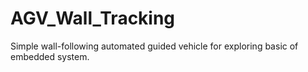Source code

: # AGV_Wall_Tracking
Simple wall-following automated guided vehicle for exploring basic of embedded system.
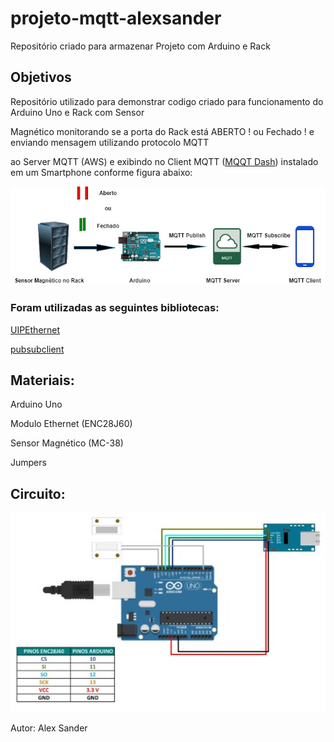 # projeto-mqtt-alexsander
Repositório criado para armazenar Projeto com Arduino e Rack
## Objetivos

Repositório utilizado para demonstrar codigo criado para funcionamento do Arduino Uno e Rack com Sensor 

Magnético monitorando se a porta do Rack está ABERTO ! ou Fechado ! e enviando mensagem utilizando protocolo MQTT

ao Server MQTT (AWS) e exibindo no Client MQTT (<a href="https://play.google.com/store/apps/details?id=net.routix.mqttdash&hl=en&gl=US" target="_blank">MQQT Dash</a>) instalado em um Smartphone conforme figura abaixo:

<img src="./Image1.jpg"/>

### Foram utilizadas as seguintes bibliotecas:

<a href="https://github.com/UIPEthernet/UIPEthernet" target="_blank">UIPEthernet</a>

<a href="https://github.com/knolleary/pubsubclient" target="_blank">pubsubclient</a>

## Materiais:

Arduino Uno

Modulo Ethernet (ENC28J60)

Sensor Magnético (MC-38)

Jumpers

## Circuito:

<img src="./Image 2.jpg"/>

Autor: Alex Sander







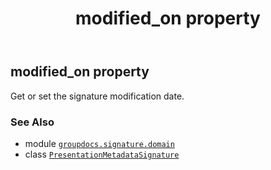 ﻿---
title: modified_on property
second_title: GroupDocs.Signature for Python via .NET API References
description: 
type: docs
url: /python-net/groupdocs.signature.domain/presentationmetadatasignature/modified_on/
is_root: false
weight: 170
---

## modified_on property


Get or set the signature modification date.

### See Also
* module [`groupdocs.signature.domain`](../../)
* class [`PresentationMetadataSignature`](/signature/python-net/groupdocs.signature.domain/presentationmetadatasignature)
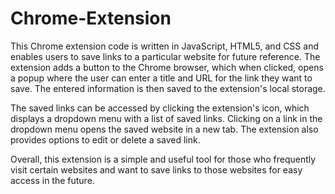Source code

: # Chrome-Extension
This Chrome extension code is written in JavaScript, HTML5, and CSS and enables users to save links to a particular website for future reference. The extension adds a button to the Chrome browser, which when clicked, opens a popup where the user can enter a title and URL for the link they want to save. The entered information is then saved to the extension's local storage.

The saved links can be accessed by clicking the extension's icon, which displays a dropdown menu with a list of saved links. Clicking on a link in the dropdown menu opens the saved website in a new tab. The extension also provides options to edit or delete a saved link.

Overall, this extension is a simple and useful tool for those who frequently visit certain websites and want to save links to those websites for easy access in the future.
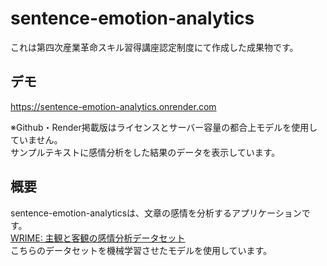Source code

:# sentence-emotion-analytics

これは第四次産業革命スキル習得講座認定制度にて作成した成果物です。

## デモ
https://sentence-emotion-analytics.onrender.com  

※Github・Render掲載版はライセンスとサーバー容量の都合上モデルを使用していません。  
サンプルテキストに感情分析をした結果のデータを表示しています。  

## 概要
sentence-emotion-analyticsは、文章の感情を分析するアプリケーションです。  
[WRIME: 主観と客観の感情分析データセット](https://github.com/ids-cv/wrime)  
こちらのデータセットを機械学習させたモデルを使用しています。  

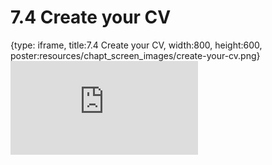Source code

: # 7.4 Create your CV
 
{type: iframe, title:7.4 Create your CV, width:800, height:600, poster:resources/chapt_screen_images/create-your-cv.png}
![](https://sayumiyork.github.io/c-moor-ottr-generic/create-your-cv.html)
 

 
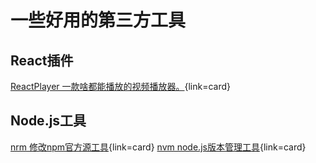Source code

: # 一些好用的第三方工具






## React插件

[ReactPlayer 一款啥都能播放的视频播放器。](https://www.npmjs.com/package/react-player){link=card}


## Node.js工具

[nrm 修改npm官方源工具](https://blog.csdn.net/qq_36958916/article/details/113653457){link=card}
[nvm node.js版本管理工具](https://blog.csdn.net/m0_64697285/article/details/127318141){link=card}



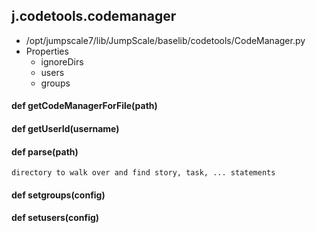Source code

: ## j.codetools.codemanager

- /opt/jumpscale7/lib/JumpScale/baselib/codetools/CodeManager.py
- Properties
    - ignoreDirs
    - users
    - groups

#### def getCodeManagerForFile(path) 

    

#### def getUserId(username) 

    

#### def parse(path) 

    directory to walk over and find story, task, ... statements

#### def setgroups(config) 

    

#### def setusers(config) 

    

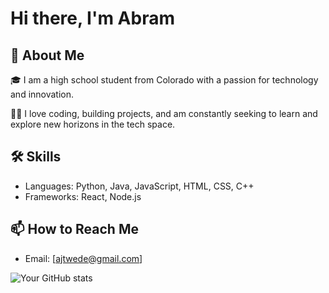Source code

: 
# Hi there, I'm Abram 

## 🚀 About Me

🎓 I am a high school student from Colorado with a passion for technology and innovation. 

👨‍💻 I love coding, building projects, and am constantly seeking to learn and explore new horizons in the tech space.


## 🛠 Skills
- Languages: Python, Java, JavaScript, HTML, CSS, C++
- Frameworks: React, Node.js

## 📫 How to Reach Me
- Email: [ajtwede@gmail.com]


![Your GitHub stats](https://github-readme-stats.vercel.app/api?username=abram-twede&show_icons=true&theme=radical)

★ ★ ★ ★

● **EXERCISE OBJECTIVE**
Leave the images aside and return the records above exactly as written.

● **SOLUTION FOR THIS PROBLEM**
Source code

: # AGV_Wall_Tracking
Simple wall-following automated guided vehicle for exploring basic of embedded system.
 # projeto-mqtt-alexsander
Repositório criado para armazenar Projeto com Arduino e Rack
## Objetivos

Repositório utilizado para demonstrar codigo criado para funcionamento do Arduino Uno e Rack com Sensor 

Magnético monitorando se a porta do Rack está ABERTO ! ou Fechado ! e enviando mensagem utilizando protocolo MQTT

ao Server MQTT (AWS) e exibindo no Client MQTT (<a href="https://play.google.com/store/apps/details?id=net.routix.mqttdash&hl=en&gl=US" target="_blank">MQQT Dash</a>) instalado em um Smartphone conforme figura abaixo:

<img src="./Image1.jpg"/>

### Foram utilizadas as seguintes bibliotecas:

<a href="https://github.com/UIPEthernet/UIPEthernet" target="_blank">UIPEthernet</a>

<a href="https://github.com/knolleary/pubsubclient" target="_blank">pubsubclient</a>

## Materiais:

Arduino Uno

Modulo Ethernet (ENC28J60)

Sensor Magnético (MC-38)

Jumpers

## Circuito:

<img src="./Image 2.jpg"/>

Autor: Alex Sander







 ﻿---
title: modified_on property
second_title: GroupDocs.Signature for Python via .NET API References
description: 
type: docs
url: /python-net/groupdocs.signature.domain/presentationmetadatasignature/modified_on/
is_root: false
weight: 170
---

## modified_on property


Get or set the signature modification date.

### See Also
* module [`groupdocs.signature.domain`](../../)
* class [`PresentationMetadataSignature`](/signature/python-net/groupdocs.signature.domain/presentationmetadatasignature)
Source code

: # Chrome-Extension
This Chrome extension code is written in JavaScript, HTML5, and CSS and enables users to save links to a particular website for future reference. The extension adds a button to the Chrome browser, which when clicked, opens a popup where the user can enter a title and URL for the link they want to save. The entered information is then saved to the extension's local storage.

The saved links can be accessed by clicking the extension's icon, which displays a dropdown menu with a list of saved links. Clicking on a link in the dropdown menu opens the saved website in a new tab. The extension also provides options to edit or delete a saved link.

Overall, this extension is a simple and useful tool for those who frequently visit certain websites and want to save links to those websites for easy access in the future.
Source code

:# sentence-emotion-analytics

これは第四次産業革命スキル習得講座認定制度にて作成した成果物です。

## デモ
https://sentence-emotion-analytics.onrender.com  

※Github・Render掲載版はライセンスとサーバー容量の都合上モデルを使用していません。  
サンプルテキストに感情分析をした結果のデータを表示しています。  

## 概要
sentence-emotion-analyticsは、文章の感情を分析するアプリケーションです。  
[WRIME: 主観と客観の感情分析データセット](https://github.com/ids-cv/wrime)  
こちらのデータセットを機械学習させたモデルを使用しています。  

Source code

: # 7.4 Create your CV
 
{type: iframe, title:7.4 Create your CV, width:800, height:600, poster:resources/chapt_screen_images/create-your-cv.png}
![](https://sayumiyork.github.io/c-moor-ottr-generic/create-your-cv.html)
 

 
Source code

: # 一些好用的第三方工具






## React插件

[ReactPlayer 一款啥都能播放的视频播放器。](https://www.npmjs.com/package/react-player){link=card}


## Node.js工具

[nrm 修改npm官方源工具](https://blog.csdn.net/qq_36958916/article/details/113653457){link=card}
[nvm node.js版本管理工具](https://blog.csdn.net/m0_64697285/article/details/127318141){link=card}



Source code

: ## j.codetools.codemanager

- /opt/jumpscale7/lib/JumpScale/baselib/codetools/CodeManager.py
- Properties
    - ignoreDirs
    - users
    - groups

#### def getCodeManagerForFile(path) 

    

#### def getUserId(username) 

    

#### def parse(path) 

    directory to walk over and find story, task, ... statements

#### def setgroups(config) 

    

#### def setusers(config) 

    

Source code

: 
# Hi there, I'm Abram 

## 🚀 About Me

🎓 I am a high school student from Colorado with a passion for technology and innovation. 

👨‍💻 I love coding, building projects, and am constantly seeking to learn and explore new horizons in the tech space.


## 🛠 Skills
- Languages: Python, Java, JavaScript, HTML, CSS, C++
- Frameworks: React, Node.js

## 📫 How to Reach Me
- Email: [ajtwede@gmail.com]


![Your GitHub stats](https://github-readme-stats.vercel.app/api?username=abram-twede&show_icons=true&theme=radical)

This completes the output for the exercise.